In exact form, please repeat the records from their opening line down to the line with "fraud detection from", including that line.
(EXERCISE MATERIALS Opens)
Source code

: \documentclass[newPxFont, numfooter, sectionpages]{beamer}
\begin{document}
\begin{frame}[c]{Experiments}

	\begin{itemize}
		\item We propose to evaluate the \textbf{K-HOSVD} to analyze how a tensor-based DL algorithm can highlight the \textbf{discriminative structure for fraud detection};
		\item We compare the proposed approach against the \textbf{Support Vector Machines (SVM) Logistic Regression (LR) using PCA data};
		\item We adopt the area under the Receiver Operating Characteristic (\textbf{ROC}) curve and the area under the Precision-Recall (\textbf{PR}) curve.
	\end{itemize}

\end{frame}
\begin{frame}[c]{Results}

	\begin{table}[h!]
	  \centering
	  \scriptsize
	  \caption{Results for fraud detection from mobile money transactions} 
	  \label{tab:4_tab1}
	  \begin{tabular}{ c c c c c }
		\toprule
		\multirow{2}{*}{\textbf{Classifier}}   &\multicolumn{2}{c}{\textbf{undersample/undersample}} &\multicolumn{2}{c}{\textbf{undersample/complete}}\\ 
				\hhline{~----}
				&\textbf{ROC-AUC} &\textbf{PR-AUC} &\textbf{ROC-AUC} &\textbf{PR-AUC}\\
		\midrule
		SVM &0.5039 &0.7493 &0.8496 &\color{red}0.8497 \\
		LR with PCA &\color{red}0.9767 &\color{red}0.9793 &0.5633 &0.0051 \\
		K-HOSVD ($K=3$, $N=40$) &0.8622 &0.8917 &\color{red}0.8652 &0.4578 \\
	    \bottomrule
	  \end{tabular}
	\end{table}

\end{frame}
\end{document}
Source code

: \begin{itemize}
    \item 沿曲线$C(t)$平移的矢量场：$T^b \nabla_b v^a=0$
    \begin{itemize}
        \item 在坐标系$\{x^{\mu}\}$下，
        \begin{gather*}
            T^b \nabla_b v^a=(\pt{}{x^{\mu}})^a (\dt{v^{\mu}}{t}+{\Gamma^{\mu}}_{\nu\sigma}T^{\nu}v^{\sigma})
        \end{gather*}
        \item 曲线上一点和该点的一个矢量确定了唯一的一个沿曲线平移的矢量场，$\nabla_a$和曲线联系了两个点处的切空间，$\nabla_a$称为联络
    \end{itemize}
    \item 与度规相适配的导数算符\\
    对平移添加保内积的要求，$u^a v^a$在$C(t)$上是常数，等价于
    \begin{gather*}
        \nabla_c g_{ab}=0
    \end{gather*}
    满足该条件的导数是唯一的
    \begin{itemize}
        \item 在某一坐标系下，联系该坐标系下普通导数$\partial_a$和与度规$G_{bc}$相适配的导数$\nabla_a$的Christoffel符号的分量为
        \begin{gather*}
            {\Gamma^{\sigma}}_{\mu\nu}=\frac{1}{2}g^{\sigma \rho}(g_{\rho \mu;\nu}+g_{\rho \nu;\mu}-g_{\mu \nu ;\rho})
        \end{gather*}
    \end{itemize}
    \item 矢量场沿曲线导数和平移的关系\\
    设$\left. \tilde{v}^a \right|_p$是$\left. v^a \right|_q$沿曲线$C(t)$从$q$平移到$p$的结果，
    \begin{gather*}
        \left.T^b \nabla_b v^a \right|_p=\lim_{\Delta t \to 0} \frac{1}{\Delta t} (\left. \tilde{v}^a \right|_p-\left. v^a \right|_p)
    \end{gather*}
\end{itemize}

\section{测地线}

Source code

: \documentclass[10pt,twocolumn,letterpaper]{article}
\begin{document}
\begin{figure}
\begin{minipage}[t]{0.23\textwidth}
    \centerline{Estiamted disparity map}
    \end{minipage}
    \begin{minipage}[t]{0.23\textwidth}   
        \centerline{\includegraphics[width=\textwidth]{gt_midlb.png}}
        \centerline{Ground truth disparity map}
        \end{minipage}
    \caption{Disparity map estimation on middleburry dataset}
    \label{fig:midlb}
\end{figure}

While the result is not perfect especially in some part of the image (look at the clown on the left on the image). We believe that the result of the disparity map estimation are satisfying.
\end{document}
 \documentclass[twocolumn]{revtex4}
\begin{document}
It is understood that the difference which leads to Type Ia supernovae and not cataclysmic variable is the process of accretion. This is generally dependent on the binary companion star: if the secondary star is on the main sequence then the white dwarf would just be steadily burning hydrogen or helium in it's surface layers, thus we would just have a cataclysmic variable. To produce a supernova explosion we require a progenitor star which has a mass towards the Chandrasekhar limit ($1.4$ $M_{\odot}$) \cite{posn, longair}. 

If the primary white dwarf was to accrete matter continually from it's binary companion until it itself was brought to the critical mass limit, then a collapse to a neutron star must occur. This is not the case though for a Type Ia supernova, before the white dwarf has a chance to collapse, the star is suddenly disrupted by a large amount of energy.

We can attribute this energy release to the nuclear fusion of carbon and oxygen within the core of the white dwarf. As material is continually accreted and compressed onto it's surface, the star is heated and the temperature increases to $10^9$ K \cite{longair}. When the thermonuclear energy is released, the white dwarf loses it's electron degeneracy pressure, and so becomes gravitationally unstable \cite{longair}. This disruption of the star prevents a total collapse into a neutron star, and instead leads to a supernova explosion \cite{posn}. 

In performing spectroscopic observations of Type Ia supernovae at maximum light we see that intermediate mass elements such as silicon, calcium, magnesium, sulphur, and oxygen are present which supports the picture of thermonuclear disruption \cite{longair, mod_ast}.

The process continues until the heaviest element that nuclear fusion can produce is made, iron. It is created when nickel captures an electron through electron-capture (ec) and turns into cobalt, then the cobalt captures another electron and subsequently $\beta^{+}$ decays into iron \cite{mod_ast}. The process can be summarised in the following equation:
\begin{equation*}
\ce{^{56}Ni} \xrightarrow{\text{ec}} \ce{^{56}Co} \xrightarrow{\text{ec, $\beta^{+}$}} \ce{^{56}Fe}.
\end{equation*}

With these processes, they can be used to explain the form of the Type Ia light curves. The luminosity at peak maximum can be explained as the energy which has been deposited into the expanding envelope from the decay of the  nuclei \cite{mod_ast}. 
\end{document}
(EXERCISE MATERIALS Closes)
» **SOLUTION FOR THIS EXERCISE**:
Source code

: \documentclass[newPxFont, numfooter, sectionpages]{beamer}
\begin{document}
\begin{frame}[c]{Experiments}

	\begin{itemize}
		\item We propose to evaluate the \textbf{K-HOSVD} to analyze how a tensor-based DL algorithm can highlight the \textbf{discriminative structure for fraud detection};
		\item We compare the proposed approach against the \textbf{Support Vector Machines (SVM) Logistic Regression (LR) using PCA data};
		\item We adopt the area under the Receiver Operating Characteristic (\textbf{ROC}) curve and the area under the Precision-Recall (\textbf{PR}) curve.
	\end{itemize}

\end{frame}
\begin{frame}[c]{Results}

	\begin{table}[h!]
	  \centering
	  \scriptsize
	  \caption{Results for fraud detection from mobile money transactions} 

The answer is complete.